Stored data
******
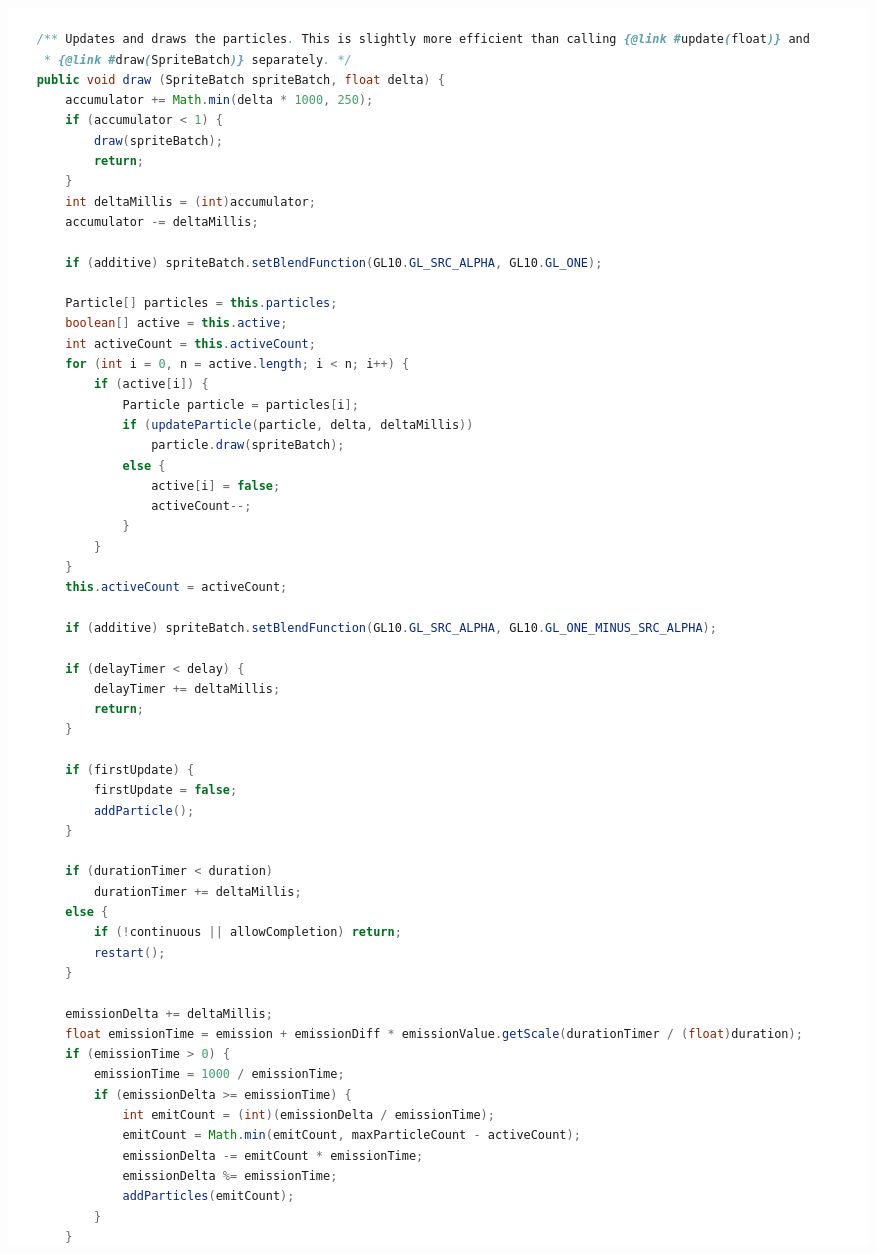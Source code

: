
 ```java

	/** Updates and draws the particles. This is slightly more efficient than calling {@link #update(float)} and
	 * {@link #draw(SpriteBatch)} separately. */
	public void draw (SpriteBatch spriteBatch, float delta) {
		accumulator += Math.min(delta * 1000, 250);
		if (accumulator < 1) {
			draw(spriteBatch);
			return;
		}
		int deltaMillis = (int)accumulator;
		accumulator -= deltaMillis;

		if (additive) spriteBatch.setBlendFunction(GL10.GL_SRC_ALPHA, GL10.GL_ONE);

		Particle[] particles = this.particles;
		boolean[] active = this.active;
		int activeCount = this.activeCount;
		for (int i = 0, n = active.length; i < n; i++) {
			if (active[i]) {
				Particle particle = particles[i];
				if (updateParticle(particle, delta, deltaMillis))
					particle.draw(spriteBatch);
				else {
					active[i] = false;
					activeCount--;
				}
			}
		}
		this.activeCount = activeCount;

		if (additive) spriteBatch.setBlendFunction(GL10.GL_SRC_ALPHA, GL10.GL_ONE_MINUS_SRC_ALPHA);

		if (delayTimer < delay) {
			delayTimer += deltaMillis;
			return;
		}

		if (firstUpdate) {
			firstUpdate = false;
			addParticle();
		}

		if (durationTimer < duration)
			durationTimer += deltaMillis;
		else {
			if (!continuous || allowCompletion) return;
			restart();
		}

		emissionDelta += deltaMillis;
		float emissionTime = emission + emissionDiff * emissionValue.getScale(durationTimer / (float)duration);
		if (emissionTime > 0) {
			emissionTime = 1000 / emissionTime;
			if (emissionDelta >= emissionTime) {
				int emitCount = (int)(emissionDelta / emissionTime);
				emitCount = Math.min(emitCount, maxParticleCount - activeCount);
				emissionDelta -= emitCount * emissionTime;
				emissionDelta %= emissionTime;
				addParticles(emitCount);
			}
		}
```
******
Exercise aim
With the pictures dropped, give every entry above again exactly.

Result
Source code

:
 ```java

	/** Updates and draws the particles. This is slightly more efficient than calling {@link #update(float)} and
	 * {@link #draw(SpriteBatch)} separately. */
	public void draw (SpriteBatch spriteBatch, float delta) {
		accumulator += Math.min(delta * 1000, 250);
		if (accumulator < 1) {
			draw(spriteBatch);
			return;
		}
		int deltaMillis = (int)accumulator;
		accumulator -= deltaMillis;

		if (additive) spriteBatch.setBlendFunction(GL10.GL_SRC_ALPHA, GL10.GL_ONE);

		Particle[] particles = this.particles;
		boolean[] active = this.active;
		int activeCount = this.activeCount;
		for (int i = 0, n = active.length; i < n; i++) {
			if (active[i]) {
				Particle particle = particles[i];
				if (updateParticle(particle, delta, deltaMillis))
					particle.draw(spriteBatch);
				else {
					active[i] = false;
					activeCount--;
				}
			}
		}
		this.activeCount = activeCount;

		if (additive) spriteBatch.setBlendFunction(GL10.GL_SRC_ALPHA, GL10.GL_ONE_MINUS_SRC_ALPHA);

		if (delayTimer < delay) {
			delayTimer += deltaMillis;
			return;
		}

		if (firstUpdate) {
			firstUpdate = false;
			addParticle();
		}

		if (durationTimer < duration)
			durationTimer += deltaMillis;
		else {
			if (!continuous || allowCompletion) return;
			restart();
		}

		emissionDelta += deltaMillis;
		float emissionTime = emission + emissionDiff * emissionValue.getScale(durationTimer / (float)duration);
		if (emissionTime > 0) {
			emissionTime = 1000 / emissionTime;
			if (emissionDelta >= emissionTime) {
				int emitCount = (int)(emissionDelta / emissionTime);
				emitCount = Math.min(emitCount, maxParticleCount - activeCount);
				emissionDelta -= emitCount * emissionTime;
				emissionDelta %= emissionTime;
				addParticles(emitCount);
			}
		}
```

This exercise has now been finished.